PROBLEM DETAILS: Say how many lines in the records contain "Answer". The reply must consist of the number alone.
───── INPUT RECORDS ─────
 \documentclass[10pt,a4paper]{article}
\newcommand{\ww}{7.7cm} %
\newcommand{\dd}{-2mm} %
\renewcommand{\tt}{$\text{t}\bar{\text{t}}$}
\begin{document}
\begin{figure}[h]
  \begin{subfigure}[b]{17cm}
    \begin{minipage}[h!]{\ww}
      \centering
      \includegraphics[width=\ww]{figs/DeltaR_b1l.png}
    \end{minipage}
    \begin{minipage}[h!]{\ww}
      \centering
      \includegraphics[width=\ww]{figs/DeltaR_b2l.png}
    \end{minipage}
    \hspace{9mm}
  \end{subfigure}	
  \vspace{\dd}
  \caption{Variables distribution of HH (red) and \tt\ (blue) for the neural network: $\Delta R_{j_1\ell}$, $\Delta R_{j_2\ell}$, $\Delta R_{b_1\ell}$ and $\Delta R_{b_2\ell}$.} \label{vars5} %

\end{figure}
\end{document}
─────
───── INPUT RECORDS ─────
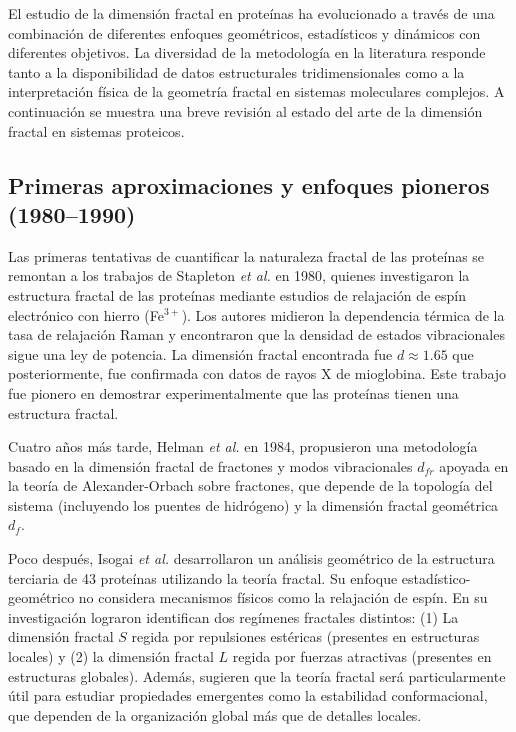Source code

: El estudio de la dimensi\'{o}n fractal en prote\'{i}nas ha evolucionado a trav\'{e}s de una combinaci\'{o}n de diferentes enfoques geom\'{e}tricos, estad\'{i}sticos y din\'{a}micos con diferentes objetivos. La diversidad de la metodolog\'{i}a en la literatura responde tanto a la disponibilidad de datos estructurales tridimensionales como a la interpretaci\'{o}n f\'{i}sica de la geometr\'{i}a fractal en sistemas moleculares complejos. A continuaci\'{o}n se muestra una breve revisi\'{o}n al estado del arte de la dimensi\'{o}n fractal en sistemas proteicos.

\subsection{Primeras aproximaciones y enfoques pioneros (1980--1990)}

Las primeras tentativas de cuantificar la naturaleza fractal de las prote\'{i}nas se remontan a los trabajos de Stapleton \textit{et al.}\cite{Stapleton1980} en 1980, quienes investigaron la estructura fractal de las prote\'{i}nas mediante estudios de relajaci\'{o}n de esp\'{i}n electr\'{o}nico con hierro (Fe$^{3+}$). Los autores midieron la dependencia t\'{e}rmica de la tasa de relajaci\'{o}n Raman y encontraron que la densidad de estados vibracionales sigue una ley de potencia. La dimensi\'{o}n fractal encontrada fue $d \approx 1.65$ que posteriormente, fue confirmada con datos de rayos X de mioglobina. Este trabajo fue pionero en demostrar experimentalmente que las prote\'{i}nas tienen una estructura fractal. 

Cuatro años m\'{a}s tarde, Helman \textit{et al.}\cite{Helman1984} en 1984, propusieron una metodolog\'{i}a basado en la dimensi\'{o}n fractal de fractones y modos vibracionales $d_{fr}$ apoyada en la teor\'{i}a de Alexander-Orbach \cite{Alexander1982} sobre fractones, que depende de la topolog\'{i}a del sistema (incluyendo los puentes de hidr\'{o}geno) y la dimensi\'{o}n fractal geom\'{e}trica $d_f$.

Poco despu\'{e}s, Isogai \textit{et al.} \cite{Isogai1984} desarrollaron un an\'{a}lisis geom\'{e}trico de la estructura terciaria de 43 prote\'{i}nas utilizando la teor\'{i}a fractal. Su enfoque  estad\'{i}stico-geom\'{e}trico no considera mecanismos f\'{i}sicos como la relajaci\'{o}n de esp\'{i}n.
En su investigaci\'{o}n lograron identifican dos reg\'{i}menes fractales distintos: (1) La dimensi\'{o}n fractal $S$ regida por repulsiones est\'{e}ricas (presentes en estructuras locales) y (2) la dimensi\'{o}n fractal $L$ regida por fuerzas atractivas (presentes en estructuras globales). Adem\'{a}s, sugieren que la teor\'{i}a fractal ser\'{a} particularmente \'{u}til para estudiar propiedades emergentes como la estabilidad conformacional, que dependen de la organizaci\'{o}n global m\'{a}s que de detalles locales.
─────
───── INPUT RECORDS ─────
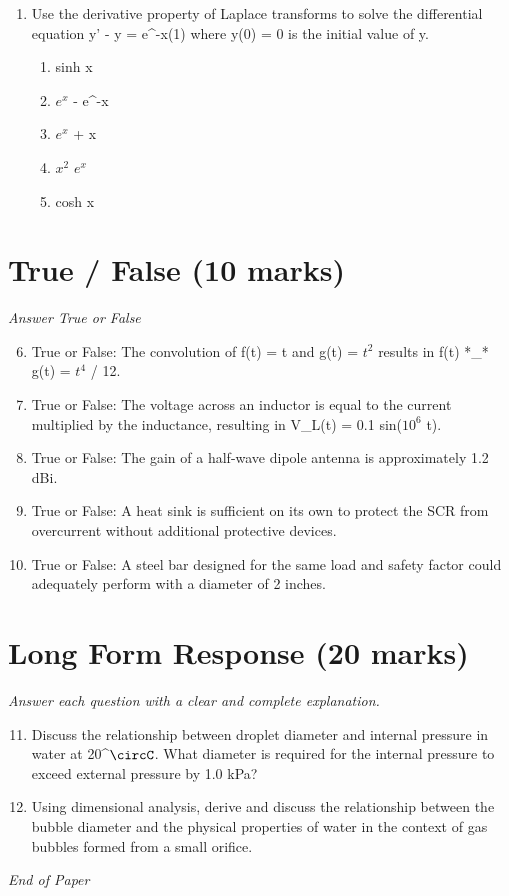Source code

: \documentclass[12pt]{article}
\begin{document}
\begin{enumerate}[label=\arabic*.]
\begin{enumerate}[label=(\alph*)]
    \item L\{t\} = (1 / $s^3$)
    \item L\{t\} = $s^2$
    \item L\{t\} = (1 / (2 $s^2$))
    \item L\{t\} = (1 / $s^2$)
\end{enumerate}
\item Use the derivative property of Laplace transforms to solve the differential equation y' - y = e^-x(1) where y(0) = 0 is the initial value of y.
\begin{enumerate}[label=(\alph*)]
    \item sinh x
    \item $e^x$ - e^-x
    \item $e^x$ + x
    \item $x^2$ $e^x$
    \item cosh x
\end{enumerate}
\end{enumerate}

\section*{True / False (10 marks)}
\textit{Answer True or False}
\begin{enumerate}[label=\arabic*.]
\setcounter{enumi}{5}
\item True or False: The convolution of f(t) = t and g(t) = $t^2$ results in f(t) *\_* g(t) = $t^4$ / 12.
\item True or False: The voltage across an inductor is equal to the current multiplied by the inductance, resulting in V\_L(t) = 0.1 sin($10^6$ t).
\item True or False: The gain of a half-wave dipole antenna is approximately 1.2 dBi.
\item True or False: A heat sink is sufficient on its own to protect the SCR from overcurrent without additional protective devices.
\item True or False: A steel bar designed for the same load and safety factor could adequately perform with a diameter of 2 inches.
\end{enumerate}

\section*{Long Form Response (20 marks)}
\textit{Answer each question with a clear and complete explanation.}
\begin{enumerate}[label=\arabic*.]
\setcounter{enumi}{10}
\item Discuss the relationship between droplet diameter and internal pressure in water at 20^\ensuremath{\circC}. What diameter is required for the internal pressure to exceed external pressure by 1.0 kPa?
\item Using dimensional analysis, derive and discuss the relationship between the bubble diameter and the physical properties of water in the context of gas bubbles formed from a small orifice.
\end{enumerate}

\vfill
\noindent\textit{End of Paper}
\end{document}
─────
EXERCISE RESULT: 2